## [Prompt]
Below are the records; count the lines in which "original" occurs and report only that number.

## [Supplied records]
______________________________
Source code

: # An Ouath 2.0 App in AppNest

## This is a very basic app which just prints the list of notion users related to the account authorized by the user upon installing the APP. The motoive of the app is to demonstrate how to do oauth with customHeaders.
______________________________
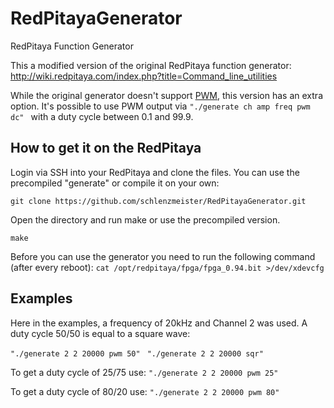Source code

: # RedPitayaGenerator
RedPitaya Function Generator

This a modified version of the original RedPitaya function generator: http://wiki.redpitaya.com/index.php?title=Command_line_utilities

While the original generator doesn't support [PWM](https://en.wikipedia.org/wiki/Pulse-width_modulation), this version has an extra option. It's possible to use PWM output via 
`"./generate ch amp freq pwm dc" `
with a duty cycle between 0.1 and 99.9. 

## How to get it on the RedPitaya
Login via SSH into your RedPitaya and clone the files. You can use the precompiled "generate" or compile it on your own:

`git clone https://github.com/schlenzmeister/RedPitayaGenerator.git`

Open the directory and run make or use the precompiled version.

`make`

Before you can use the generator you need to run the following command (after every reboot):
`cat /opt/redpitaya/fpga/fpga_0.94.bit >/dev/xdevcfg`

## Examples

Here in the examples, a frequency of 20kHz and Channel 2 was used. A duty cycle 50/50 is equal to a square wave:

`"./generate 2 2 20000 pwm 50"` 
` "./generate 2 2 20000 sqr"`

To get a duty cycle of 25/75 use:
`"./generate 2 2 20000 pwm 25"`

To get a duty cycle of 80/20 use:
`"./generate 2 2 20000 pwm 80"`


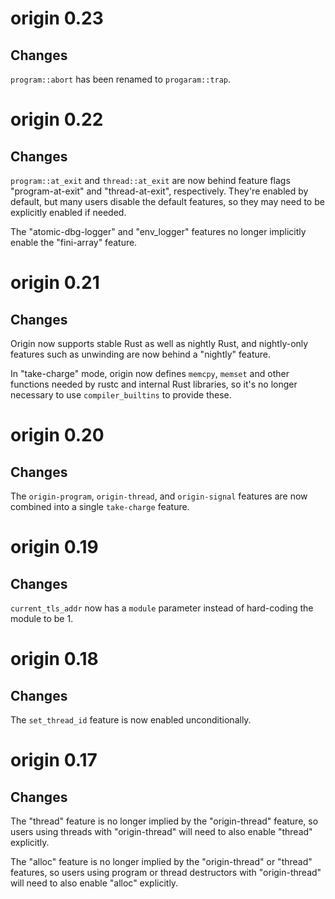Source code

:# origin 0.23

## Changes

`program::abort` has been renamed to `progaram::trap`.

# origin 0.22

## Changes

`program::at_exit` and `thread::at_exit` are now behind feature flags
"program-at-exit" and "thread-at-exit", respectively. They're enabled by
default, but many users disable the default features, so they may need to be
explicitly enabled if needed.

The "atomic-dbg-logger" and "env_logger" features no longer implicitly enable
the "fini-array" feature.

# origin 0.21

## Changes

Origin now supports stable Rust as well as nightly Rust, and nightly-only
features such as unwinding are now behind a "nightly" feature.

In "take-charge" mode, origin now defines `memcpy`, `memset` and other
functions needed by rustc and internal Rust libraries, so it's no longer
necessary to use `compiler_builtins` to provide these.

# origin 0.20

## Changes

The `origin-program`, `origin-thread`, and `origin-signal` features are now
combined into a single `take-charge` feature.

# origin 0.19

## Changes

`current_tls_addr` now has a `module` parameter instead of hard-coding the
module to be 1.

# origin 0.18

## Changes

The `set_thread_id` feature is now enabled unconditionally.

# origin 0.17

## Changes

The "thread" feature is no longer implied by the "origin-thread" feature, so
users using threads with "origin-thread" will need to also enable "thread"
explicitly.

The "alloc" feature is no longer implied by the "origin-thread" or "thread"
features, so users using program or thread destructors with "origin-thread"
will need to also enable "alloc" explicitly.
______________________________
## [Task solution]
2